SEBI has revised exposure margin requirements for exchange traded equity derivatives. The regulator, based on market feed back, has decided that the exposure margin shall be in excess of five per cent or 1.5 times, which ever is higher. The earlier exposure margin requirement was 10 per cent or 1.5 times the standard deviation of daily logarithmic returns of the stock price. This circular shall come into force from July 15.
With this revision, participation by players is expected to go up especially those who write options and those who keep open positions in stock futures.
Option writers are required to bring in initial margin while writing the option and assignment margin whenever an option written is exercised by the option holder and hence assigned to the writer.
For futures, exposure margin is collected in addition to initial margin.
Exposure margin on futures is calculated on the lognormal returns on the underlying for the six months and this applied to the notional value of the outstanding futures position i.e. higher of 5 per cent or 1.5 times standard deviation.

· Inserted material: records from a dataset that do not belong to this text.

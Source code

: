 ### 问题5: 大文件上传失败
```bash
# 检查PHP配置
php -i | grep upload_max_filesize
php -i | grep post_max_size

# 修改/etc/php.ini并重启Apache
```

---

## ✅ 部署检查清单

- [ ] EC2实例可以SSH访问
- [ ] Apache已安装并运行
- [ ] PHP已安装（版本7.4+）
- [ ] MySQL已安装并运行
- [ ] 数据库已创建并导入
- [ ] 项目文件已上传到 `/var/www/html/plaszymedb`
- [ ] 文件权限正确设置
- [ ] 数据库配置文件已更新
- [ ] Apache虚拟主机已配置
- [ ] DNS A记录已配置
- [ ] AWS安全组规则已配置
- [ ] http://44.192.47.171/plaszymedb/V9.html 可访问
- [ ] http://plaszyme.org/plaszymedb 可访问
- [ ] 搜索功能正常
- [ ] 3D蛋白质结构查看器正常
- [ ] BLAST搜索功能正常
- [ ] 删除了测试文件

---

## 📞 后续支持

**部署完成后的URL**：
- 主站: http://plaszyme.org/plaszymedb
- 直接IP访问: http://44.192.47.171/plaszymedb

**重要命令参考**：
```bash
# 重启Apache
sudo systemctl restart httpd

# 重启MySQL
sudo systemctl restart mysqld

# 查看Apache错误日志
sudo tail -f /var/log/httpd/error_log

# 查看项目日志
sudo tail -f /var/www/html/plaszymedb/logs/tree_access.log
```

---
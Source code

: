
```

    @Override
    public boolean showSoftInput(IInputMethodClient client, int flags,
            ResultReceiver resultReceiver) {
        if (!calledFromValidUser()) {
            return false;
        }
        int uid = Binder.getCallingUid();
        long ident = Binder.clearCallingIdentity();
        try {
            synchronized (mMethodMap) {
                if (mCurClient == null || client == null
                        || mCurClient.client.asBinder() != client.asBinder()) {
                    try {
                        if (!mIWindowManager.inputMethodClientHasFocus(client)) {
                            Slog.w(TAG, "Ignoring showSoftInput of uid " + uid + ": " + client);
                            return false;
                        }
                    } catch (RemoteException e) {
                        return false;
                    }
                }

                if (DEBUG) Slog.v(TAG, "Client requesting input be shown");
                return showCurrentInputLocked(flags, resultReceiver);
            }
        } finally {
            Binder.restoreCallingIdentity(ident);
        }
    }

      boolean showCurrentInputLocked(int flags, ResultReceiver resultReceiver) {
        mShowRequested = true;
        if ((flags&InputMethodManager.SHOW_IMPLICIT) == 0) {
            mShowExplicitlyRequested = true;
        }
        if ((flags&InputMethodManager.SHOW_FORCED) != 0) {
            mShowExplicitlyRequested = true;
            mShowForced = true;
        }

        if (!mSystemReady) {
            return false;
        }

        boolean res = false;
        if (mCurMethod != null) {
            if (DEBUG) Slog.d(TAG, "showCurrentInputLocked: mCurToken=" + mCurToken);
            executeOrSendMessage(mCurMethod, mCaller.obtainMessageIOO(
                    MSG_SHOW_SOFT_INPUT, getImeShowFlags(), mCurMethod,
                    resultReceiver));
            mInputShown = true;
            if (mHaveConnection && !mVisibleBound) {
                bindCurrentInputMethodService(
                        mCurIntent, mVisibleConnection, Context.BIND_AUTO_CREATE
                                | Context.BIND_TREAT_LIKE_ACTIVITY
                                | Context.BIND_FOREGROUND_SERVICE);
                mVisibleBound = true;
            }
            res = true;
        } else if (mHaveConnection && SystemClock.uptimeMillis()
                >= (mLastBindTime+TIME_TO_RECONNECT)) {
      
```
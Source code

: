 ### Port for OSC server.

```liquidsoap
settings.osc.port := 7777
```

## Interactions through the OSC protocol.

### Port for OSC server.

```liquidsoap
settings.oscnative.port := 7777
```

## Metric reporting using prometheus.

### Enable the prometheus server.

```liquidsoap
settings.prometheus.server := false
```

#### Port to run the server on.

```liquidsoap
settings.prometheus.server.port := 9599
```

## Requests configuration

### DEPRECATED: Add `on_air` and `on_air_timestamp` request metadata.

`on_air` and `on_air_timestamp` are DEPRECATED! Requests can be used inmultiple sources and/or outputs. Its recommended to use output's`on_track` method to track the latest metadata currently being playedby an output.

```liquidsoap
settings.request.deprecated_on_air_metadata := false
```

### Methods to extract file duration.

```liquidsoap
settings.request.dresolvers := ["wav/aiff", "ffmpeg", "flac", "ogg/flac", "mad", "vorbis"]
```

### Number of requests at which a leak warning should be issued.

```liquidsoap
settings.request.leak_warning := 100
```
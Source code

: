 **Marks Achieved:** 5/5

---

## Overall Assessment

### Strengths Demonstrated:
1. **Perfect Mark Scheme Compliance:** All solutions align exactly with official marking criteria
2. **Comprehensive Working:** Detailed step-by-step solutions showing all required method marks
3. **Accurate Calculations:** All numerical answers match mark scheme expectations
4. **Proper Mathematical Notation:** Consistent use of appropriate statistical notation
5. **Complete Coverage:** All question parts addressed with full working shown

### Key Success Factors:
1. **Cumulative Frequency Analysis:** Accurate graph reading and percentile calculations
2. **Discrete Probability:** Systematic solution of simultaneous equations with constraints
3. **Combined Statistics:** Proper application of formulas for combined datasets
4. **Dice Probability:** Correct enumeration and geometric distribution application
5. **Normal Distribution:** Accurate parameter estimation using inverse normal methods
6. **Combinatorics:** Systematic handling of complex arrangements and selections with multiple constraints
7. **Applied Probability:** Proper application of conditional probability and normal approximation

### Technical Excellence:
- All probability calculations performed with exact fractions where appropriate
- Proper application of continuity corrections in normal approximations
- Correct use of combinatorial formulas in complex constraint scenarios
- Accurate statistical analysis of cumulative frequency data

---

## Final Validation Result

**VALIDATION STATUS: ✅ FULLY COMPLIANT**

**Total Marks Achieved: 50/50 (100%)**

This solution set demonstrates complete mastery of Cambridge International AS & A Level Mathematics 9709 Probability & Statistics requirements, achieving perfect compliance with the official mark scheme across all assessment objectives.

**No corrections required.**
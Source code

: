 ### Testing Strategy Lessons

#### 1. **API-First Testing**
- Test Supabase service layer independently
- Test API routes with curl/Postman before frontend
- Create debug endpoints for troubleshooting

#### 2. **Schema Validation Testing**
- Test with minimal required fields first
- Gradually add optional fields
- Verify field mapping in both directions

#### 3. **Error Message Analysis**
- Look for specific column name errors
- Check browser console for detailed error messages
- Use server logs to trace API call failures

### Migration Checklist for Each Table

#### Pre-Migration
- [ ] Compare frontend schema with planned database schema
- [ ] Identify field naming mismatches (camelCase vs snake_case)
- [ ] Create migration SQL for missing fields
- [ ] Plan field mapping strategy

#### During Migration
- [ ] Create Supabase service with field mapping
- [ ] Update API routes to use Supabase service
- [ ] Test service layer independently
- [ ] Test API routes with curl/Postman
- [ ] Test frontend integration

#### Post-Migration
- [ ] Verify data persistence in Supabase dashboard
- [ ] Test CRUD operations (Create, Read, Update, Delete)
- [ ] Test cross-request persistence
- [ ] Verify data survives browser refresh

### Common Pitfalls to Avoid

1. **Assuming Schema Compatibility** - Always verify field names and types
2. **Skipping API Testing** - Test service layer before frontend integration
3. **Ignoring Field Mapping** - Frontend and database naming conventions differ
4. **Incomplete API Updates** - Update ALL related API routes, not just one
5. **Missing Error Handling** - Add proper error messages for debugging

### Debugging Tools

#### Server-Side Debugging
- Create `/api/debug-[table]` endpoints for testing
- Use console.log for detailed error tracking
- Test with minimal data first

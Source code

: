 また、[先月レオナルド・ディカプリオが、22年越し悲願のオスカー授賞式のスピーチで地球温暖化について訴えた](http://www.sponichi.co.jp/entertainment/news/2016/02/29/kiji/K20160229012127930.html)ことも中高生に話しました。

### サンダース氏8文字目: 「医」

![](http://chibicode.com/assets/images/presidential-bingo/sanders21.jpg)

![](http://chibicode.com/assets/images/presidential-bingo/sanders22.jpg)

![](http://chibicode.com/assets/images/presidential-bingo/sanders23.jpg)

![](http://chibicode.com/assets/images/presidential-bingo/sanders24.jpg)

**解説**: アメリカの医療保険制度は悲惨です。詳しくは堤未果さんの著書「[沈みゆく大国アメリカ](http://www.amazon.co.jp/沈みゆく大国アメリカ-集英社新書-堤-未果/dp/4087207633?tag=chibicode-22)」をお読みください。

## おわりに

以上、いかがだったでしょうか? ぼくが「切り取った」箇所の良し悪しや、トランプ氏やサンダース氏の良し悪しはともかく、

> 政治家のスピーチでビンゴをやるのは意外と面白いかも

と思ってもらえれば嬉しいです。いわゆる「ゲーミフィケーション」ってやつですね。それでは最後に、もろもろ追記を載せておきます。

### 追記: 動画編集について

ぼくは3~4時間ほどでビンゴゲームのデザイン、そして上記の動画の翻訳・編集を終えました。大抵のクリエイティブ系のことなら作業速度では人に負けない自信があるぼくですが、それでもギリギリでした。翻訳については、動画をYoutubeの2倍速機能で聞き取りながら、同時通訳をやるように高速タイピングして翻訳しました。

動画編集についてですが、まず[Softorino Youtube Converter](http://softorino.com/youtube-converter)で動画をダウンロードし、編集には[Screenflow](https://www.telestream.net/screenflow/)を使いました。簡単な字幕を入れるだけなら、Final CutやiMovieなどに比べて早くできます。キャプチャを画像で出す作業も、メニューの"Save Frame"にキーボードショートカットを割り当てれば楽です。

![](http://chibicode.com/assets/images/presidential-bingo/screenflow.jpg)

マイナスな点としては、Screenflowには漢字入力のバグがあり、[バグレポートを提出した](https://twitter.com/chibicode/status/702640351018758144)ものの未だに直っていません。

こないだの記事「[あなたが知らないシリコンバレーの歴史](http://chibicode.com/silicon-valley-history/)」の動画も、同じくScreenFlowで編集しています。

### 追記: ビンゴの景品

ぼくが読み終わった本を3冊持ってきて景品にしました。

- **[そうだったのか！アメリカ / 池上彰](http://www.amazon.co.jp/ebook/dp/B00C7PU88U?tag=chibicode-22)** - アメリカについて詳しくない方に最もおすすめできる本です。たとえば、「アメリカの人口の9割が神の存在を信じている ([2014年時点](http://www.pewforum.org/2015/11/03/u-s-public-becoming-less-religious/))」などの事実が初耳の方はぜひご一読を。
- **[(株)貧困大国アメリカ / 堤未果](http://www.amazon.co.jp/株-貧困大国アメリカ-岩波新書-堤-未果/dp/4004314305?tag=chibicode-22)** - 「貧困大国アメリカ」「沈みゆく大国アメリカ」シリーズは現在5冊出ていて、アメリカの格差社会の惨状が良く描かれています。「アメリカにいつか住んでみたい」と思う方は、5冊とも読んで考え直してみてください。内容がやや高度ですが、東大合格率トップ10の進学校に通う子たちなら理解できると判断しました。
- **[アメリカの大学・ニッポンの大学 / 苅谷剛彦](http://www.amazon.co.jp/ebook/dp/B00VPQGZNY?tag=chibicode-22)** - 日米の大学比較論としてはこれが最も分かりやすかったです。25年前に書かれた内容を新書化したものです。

Standard deviation measures the volatility or the rate at which price of the underlying fluctuates over a period of time.
The higher the standard deviation, the higher is the volatility, and the higher also would be the exposure margin for such underlying asset classes.
This is in modification of SEBI Circular No. SEBI/DNPD/CIR-41/2008 dated October 15, 2008 which specified that the exposure margin shall be higher of 10% or 1.5 times the standard deviation (of daily logarithmic returns of the stock price) of the notional value of the gross open position in single stock futures and gross short open position in stock options in a particular underlying.
2. Based on the feedback received from market participants, it has now been decided that the said exposure margin shall be higher of 5% or 1.5 times the standard deviation (of daily logarithmic returns of the stock price).
3. This Circular is being issued in exercise of the powers conferred under Section 11 (1) of the Securities and Exchange Board of India Act 1992, read with Section 10 of the Securities Contracts (Regulation) Act, 1956 to protect the interests of investors in securities and to promote the development of, and to regulate the securities market.
4. This circular shall come into force from July 15, 2010.
5. This circular issues with the approval of the competent authority.
6. This Circular is available on SEBI website at www.sebi.gov.in., under the category “Derivatives- Circulars”.